##### INFORMATION PROVIDED #####

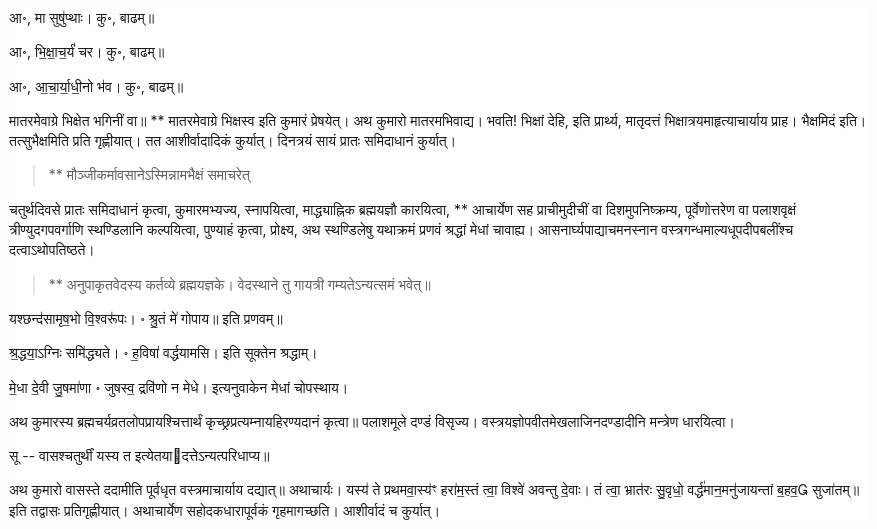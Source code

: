 आ॰, मा सुषु॑प्थाः। कु॰, बाढम्॥ 

आ॰, भि॒क्षा॒च॒र्यं॑ चर। कु॰, बाढम्॥ 

आ॰, आ॒चा॒र्या॒धी॒नो भ॑व। कु॰, बाढम्॥

मातरमेवाग्रे भिक्षेत भगिनीं वा॥ ** मातरमेवाग्रे भिक्षस्व इति कुमारं प्रेषयेत्। अथ कुमारो मातरमभिवाद्य। भवति! भिक्षां देहि, इति प्रार्थ्य, मातृदत्तं भिक्षात्रयमाहृत्याचार्याय प्राह। भैक्षमिदं इति। तत्सुभैक्षमिति प्रति गृह्णीयात्। तत आशीर्वादादिकं कुर्यात्। दिनत्रयं सायं प्रातः समिदाधानं कुर्यात्।

> ** मौञ्जीकर्मावसानेऽस्मिन्नामभैक्षं समाचरेत्

चतुर्थदिवसे प्रातः समिदाधानं कृत्वा, कुमारमभ्यज्य, स्नापयित्वा, माद्ध्याह्निक ब्रह्मयज्ञौ कारयित्वा, ** आचार्येण सह प्राचीमुदीचीं वा दिशमुपनिष्क्रम्य, पूर्वेणोत्तरेण वा पलाशवृक्षं त्रीण्युदगपवर्गाणि स्थण्डिलानि कल्पयित्वा, पुण्याहं कृत्वा, प्रोक्ष्य, अथ स्थण्डिलेषु यथाक्रमं प्रणवं श्रद्धां मेधां चावाह्य। आसनार्घ्यपाद्याचमनस्नान वस्त्रगन्धमाल्यधूपदीपबलींश्च दत्वाऽथोपतिष्ठते।

> ** अनुपाकृतवेदस्य कर्तव्ये ब्रह्मयज्ञके। वेदस्थाने तु गायत्री गम्यतेऽन्यत्समं भवेत्॥

यश्छन्द॑सामृष॒भो वि॒श्वरू॑पः। ॰ श्रु॒तं मे॑ गोपाय॥ इति प्रणवम्॥ 

श्र॒द्धया॒ऽग्निः समि॑द्ध्यते। ॰ ह॒विषा॑ वर्द्धयामसि। इति सूक्तेन श्रद्धाम्।

मे॒धा दे॒वी जु॒षमा॑णा ॰ जुषस्व॒ द्रवि॑णो न मेधे। इत्यनुवाकेन मेधां चोपस्थाय।

अथ कुमारस्य ब्रह्मचर्यव्रतलोपप्रायश्चित्तार्थं कृच्छ्रप्रत्यम्नायहिरण्यदानं कृत्वा॥ पलाशमूले दण्डं विसृज्य। वस्त्रयज्ञोपवीतमेखलाजिनदण्डादीनि मन्त्रेण धारयित्वा।

सू -- वासश्चतुर्थीं यस्य त इत्येतयादत्तेऽन्यत्परिधाप्य॥

अथ कुमारो वासस्ते ददामीति पूर्वधृत वस्त्रमाचार्याय दद्यात्॥ अथाचार्यः।  यस्य॑ ते प्रथमवा॒स्य॑ꣳ हरा॑म॒स्तं त्वा॒ विश्वे॑ अवन्तु दे॒वाः। तं त्वा॒ भ्रात॑रः सु॒वृधो॒ वर्द्ध॑मान॒मनु॑जायन्तां ब॒हव॒ सुजा॑तम्॥ इति तद्वासः प्रतिगृह्णीयात्। अथाचार्येण सहोदकधारापूर्वकं गृहमागच्छति। आशीर्वादं च कुर्यात्।



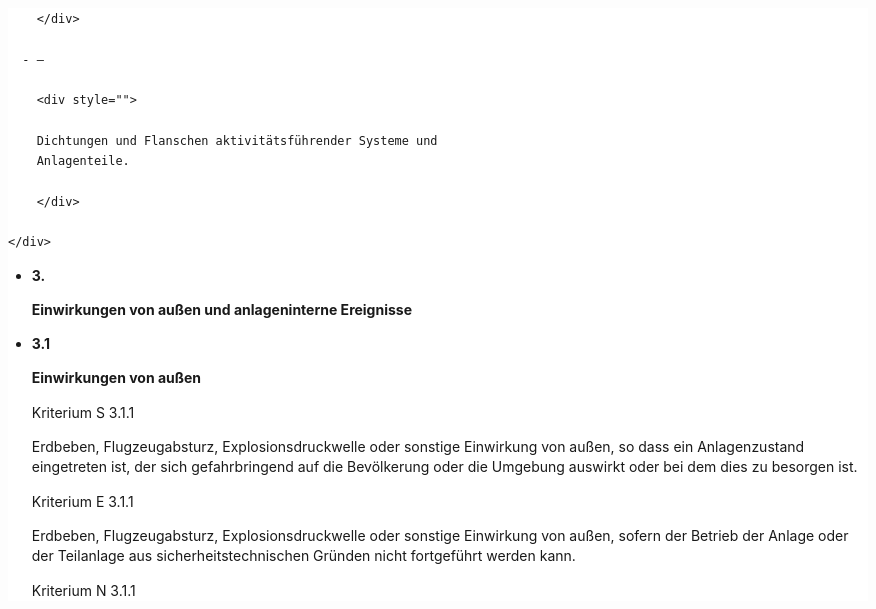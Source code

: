         </div>
    
      - –
        
        <div style="">
        
        Dichtungen und Flanschen aktivitätsführender Systeme und
        Anlagenteile.
        
        </div>
    
    </div>

  - <span class="SP" style=";font-weight:bold">3.</span>
    
    <div style="">
    
    <span class="SP" style=";font-weight:bold">Einwirkungen von außen
    und anlageninterne Ereignisse</span>
    
    </div>

  - <span style=";font-weight:bold">3.1</span>
    
    <div style="">
    
    <span style=";font-weight:bold">Einwirkungen von außen</span>
    
    </div>
    
    <div style="">
    
    <span class="SP">Kriterium S 3.1.1</span>
    
    </div>
    
    <div style="">
    
    Erdbeben, Flugzeugabsturz, Explosionsdruckwelle oder sonstige
    Einwirkung von außen, so dass ein Anlagenzustand eingetreten ist,
    der sich gefahrbringend auf die Bevölkerung oder die Umgebung
    auswirkt oder bei dem dies zu besorgen ist.
    
    </div>
    
    <div style="">
    
    <span class="SP">Kriterium E 3.1.1</span>
    
    </div>
    
    <div style="">
    
    Erdbeben, Flugzeugabsturz, Explosionsdruckwelle oder sonstige
    Einwirkung von außen, sofern der Betrieb der Anlage oder der
    Teilanlage aus sicherheitstechnischen Gründen nicht fortgeführt
    werden kann.
    
    </div>
    
    <div style="">
    
    <span class="SP">Kriterium N 3.1.1</span>
    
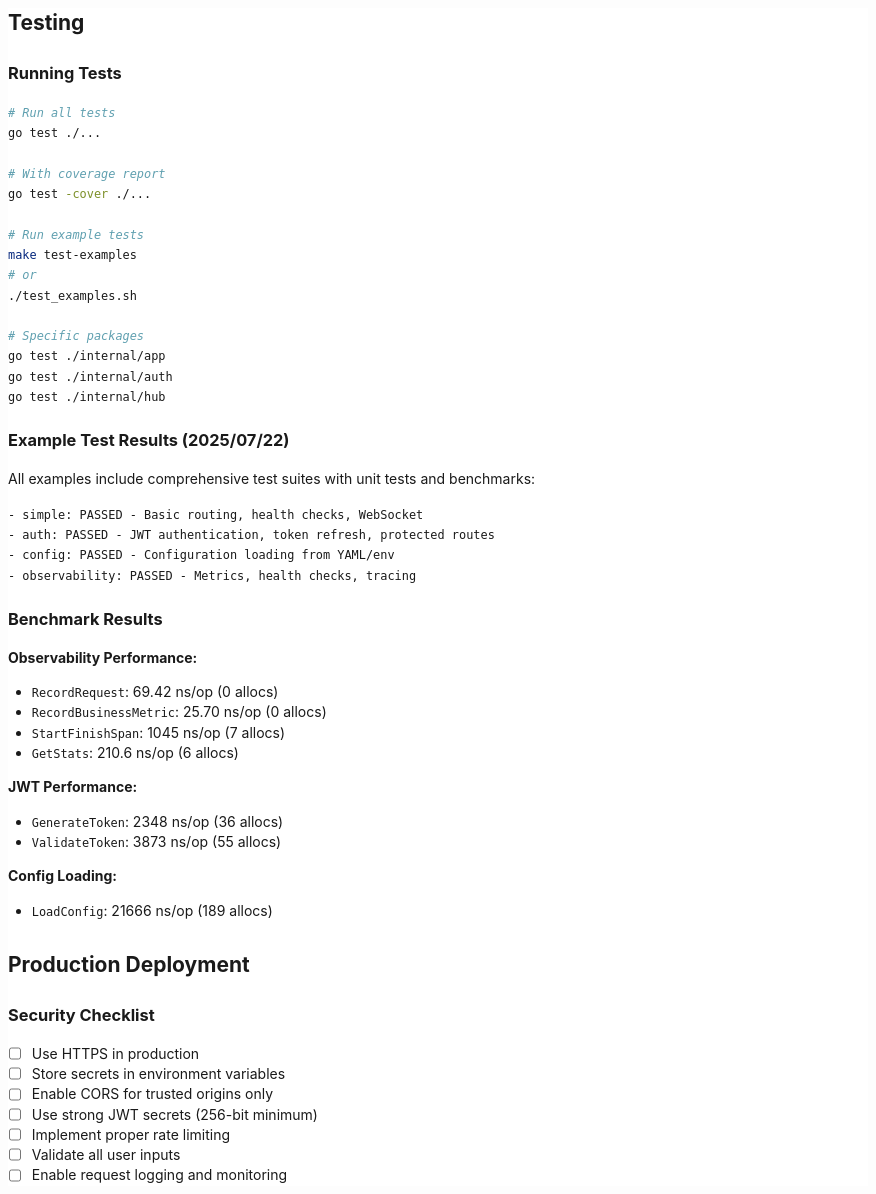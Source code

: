 ## Testing

### Running Tests

```bash
# Run all tests
go test ./...

# With coverage report
go test -cover ./...

# Run example tests
make test-examples
# or
./test_examples.sh

# Specific packages  
go test ./internal/app
go test ./internal/auth
go test ./internal/hub
```

### Example Test Results (2025/07/22)

All examples include comprehensive test suites with unit tests and benchmarks:

```
- simple: PASSED - Basic routing, health checks, WebSocket
- auth: PASSED - JWT authentication, token refresh, protected routes  
- config: PASSED - Configuration loading from YAML/env
- observability: PASSED - Metrics, health checks, tracing
```

### Benchmark Results

**Observability Performance:**
- `RecordRequest`: 69.42 ns/op (0 allocs)
- `RecordBusinessMetric`: 25.70 ns/op (0 allocs)
- `StartFinishSpan`: 1045 ns/op (7 allocs)
- `GetStats`: 210.6 ns/op (6 allocs)

**JWT Performance:**
- `GenerateToken`: 2348 ns/op (36 allocs)
- `ValidateToken`: 3873 ns/op (55 allocs)

**Config Loading:**
- `LoadConfig`: 21666 ns/op (189 allocs)

## Production Deployment

### Security Checklist
- [ ] Use HTTPS in production
- [ ] Store secrets in environment variables  
- [ ] Enable CORS for trusted origins only
- [ ] Use strong JWT secrets (256-bit minimum)
- [ ] Implement proper rate limiting
- [ ] Validate all user inputs
- [ ] Enable request logging and monitoring
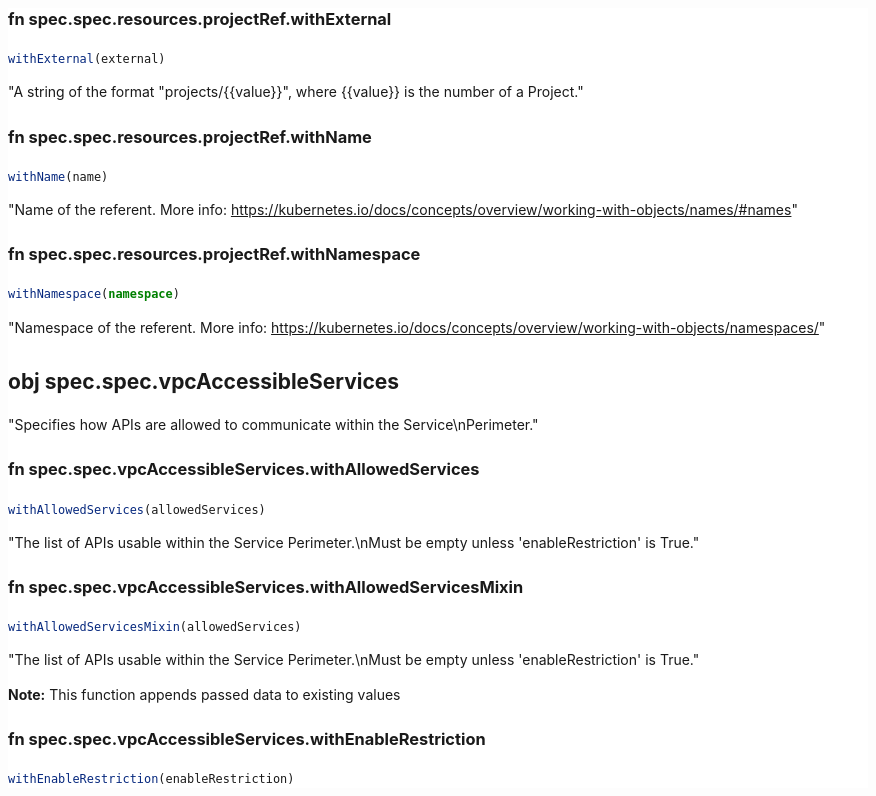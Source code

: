 

### fn spec.spec.resources.projectRef.withExternal

```ts
withExternal(external)
```

"A string of the format \"projects/{{value}}\", where {{value}} is the number of a Project."

### fn spec.spec.resources.projectRef.withName

```ts
withName(name)
```

"Name of the referent. More info: https://kubernetes.io/docs/concepts/overview/working-with-objects/names/#names"

### fn spec.spec.resources.projectRef.withNamespace

```ts
withNamespace(namespace)
```

"Namespace of the referent. More info: https://kubernetes.io/docs/concepts/overview/working-with-objects/namespaces/"

## obj spec.spec.vpcAccessibleServices

"Specifies how APIs are allowed to communicate within the Service\nPerimeter."

### fn spec.spec.vpcAccessibleServices.withAllowedServices

```ts
withAllowedServices(allowedServices)
```

"The list of APIs usable within the Service Perimeter.\nMust be empty unless 'enableRestriction' is True."

### fn spec.spec.vpcAccessibleServices.withAllowedServicesMixin

```ts
withAllowedServicesMixin(allowedServices)
```

"The list of APIs usable within the Service Perimeter.\nMust be empty unless 'enableRestriction' is True."

**Note:** This function appends passed data to existing values

### fn spec.spec.vpcAccessibleServices.withEnableRestriction

```ts
withEnableRestriction(enableRestriction)
```
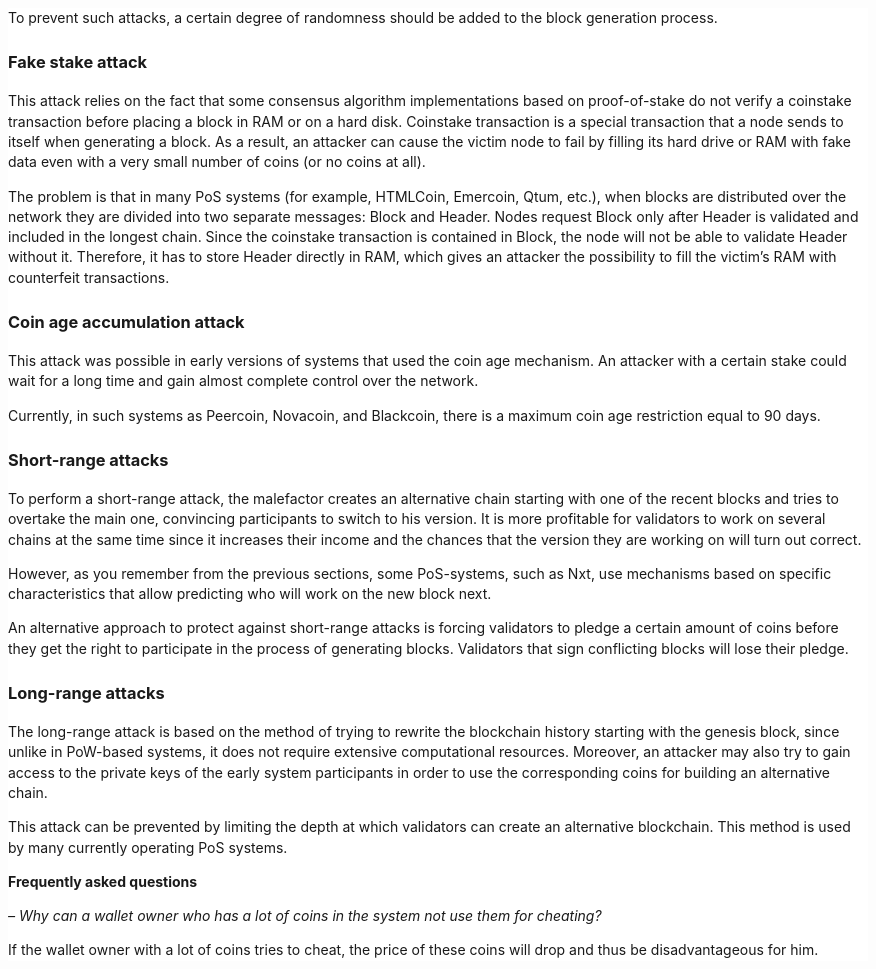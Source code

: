 To prevent such attacks, a certain degree of randomness should be added to the block generation process.

### Fake stake attack

This attack relies on the fact that some consensus algorithm implementations based on proof-of-stake do not verify a coinstake transaction before placing a block in RAM or on a hard disk. Coinstake transaction is a special transaction that a node sends to itself when generating a block. As a result, an attacker can cause the victim node to fail by filling its hard drive or RAM with fake data even with a very small number of coins (or no coins at all).

The problem is that in many PoS systems (for example, HTMLCoin, Emercoin, Qtum, etc.), when blocks are distributed over the network they are divided into two separate messages: Block and Header. Nodes request Block only after Header is validated and included in the longest chain. Since the coinstake transaction is contained in Block, the node will not be able to validate Header without it. Therefore, it has to store Header directly in RAM, which gives an attacker the possibility to fill the victim’s RAM with counterfeit transactions.

### Coin age accumulation attack

This attack was possible in early versions of systems that used the coin age mechanism. An attacker with a certain stake could wait for a long time and gain almost complete control over the network.

Currently, in such systems as Peercoin, Novacoin, and Blackcoin, there is a maximum coin age restriction equal to 90 days.

### Short-range attacks

To perform a short-range attack, the malefactor creates an alternative chain starting with one of the recent blocks and tries to overtake the main one, convincing participants to switch to his version. It is more profitable for validators to work on several chains at the same time since it increases their income and the chances that the version they are working on will turn out correct.

However, as you remember from the previous sections, some PoS-systems, such as Nxt, use mechanisms based on specific characteristics that allow predicting who will work on the new block next.

An alternative approach to protect against short-range attacks is forcing validators to pledge a certain amount of coins before they get the right to participate in the process of generating blocks. Validators that sign conflicting blocks will lose their pledge.

### Long-range attacks

The long-range attack is based on the method of trying to rewrite the blockchain history starting with the genesis block, since unlike in PoW-based systems, it does not require extensive computational resources. Moreover, an attacker may also try to gain access to the private keys of the early system participants in order to use the corresponding coins for building an alternative chain.

This attack can be prevented by limiting the depth at which validators can create an alternative blockchain. This method is used by many currently operating PoS systems.

**Frequently asked questions**

*– Why can a wallet owner who has a lot of coins in the system not  use them for cheating?*

If the wallet owner with a lot of coins tries to cheat, the price of these coins will drop and thus be disadvantageous for him.
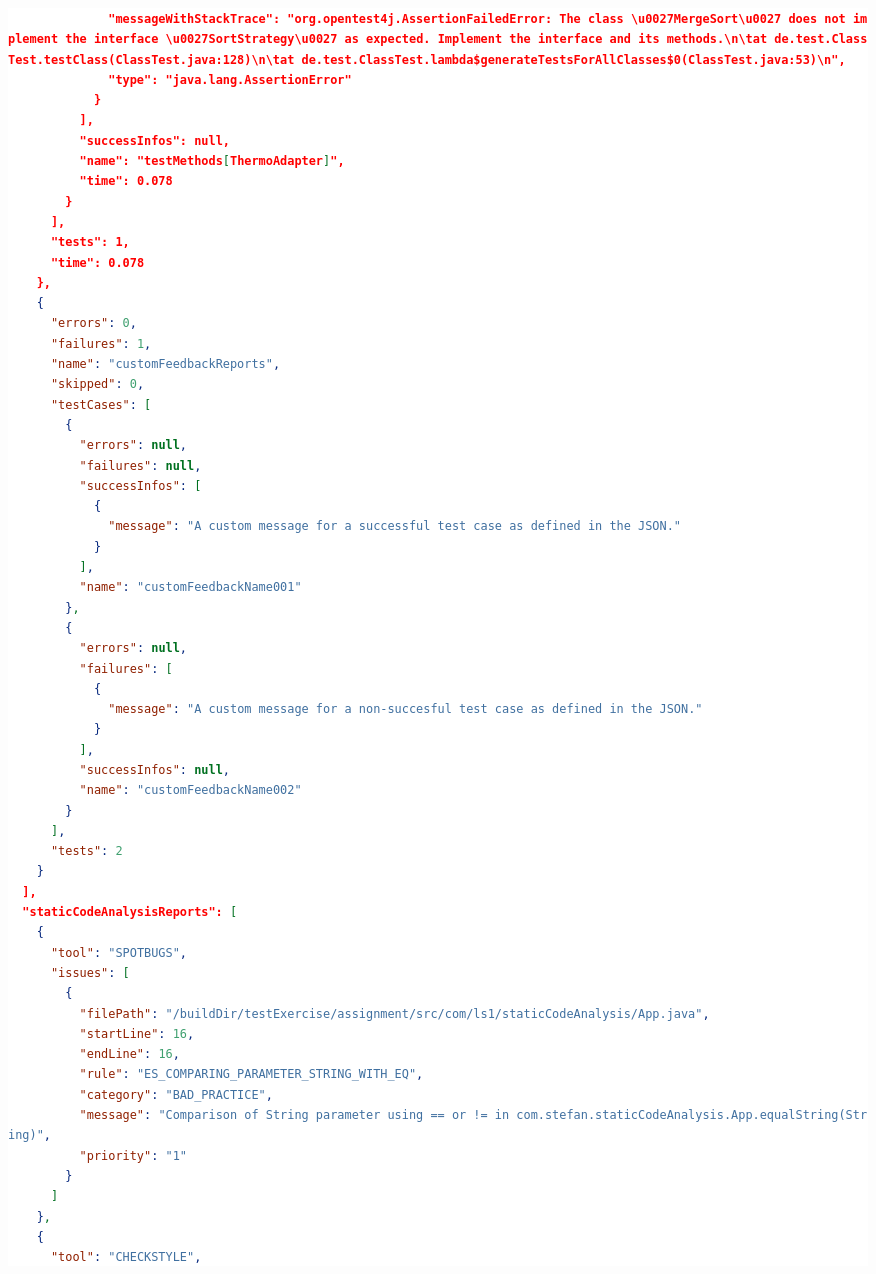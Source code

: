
 ```json
              "messageWithStackTrace": "org.opentest4j.AssertionFailedError: The class \u0027MergeSort\u0027 does not implement the interface \u0027SortStrategy\u0027 as expected. Implement the interface and its methods.\n\tat de.test.ClassTest.testClass(ClassTest.java:128)\n\tat de.test.ClassTest.lambda$generateTestsForAllClasses$0(ClassTest.java:53)\n",
              "type": "java.lang.AssertionError"
            }
          ],
          "successInfos": null,
          "name": "testMethods[ThermoAdapter]",
          "time": 0.078
        }
      ],
      "tests": 1,
      "time": 0.078
    },
    {
      "errors": 0,
      "failures": 1,
      "name": "customFeedbackReports",
      "skipped": 0,
      "testCases": [
        {
          "errors": null,
          "failures": null,
          "successInfos": [
            {
              "message": "A custom message for a successful test case as defined in the JSON."
            }
          ],
          "name": "customFeedbackName001"
        },
        {
          "errors": null,
          "failures": [
            {
              "message": "A custom message for a non-succesful test case as defined in the JSON."
            }
          ],
          "successInfos": null,
          "name": "customFeedbackName002"
        }
      ],
      "tests": 2
    }
  ],
  "staticCodeAnalysisReports": [
    {
      "tool": "SPOTBUGS",
      "issues": [
        {
          "filePath": "/buildDir/testExercise/assignment/src/com/ls1/staticCodeAnalysis/App.java",
          "startLine": 16,
          "endLine": 16,
          "rule": "ES_COMPARING_PARAMETER_STRING_WITH_EQ",
          "category": "BAD_PRACTICE",
          "message": "Comparison of String parameter using == or != in com.stefan.staticCodeAnalysis.App.equalString(String)",
          "priority": "1"
        }
      ]
    },
    {
      "tool": "CHECKSTYLE",
```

#####

◆ TASK GOAL ◆
In the records above, find each line that holds the word "used"; copy all such lines.

◆ OUTPUT BELOW ◆
This attack was possible in early versions of systems that used the coin age mechanism. An attacker with a certain stake could wait for a long time and gain almost complete control over the network.
This attack can be prevented by limiting the depth at which validators can create an alternative blockchain. This method is used by many currently operating PoS systems.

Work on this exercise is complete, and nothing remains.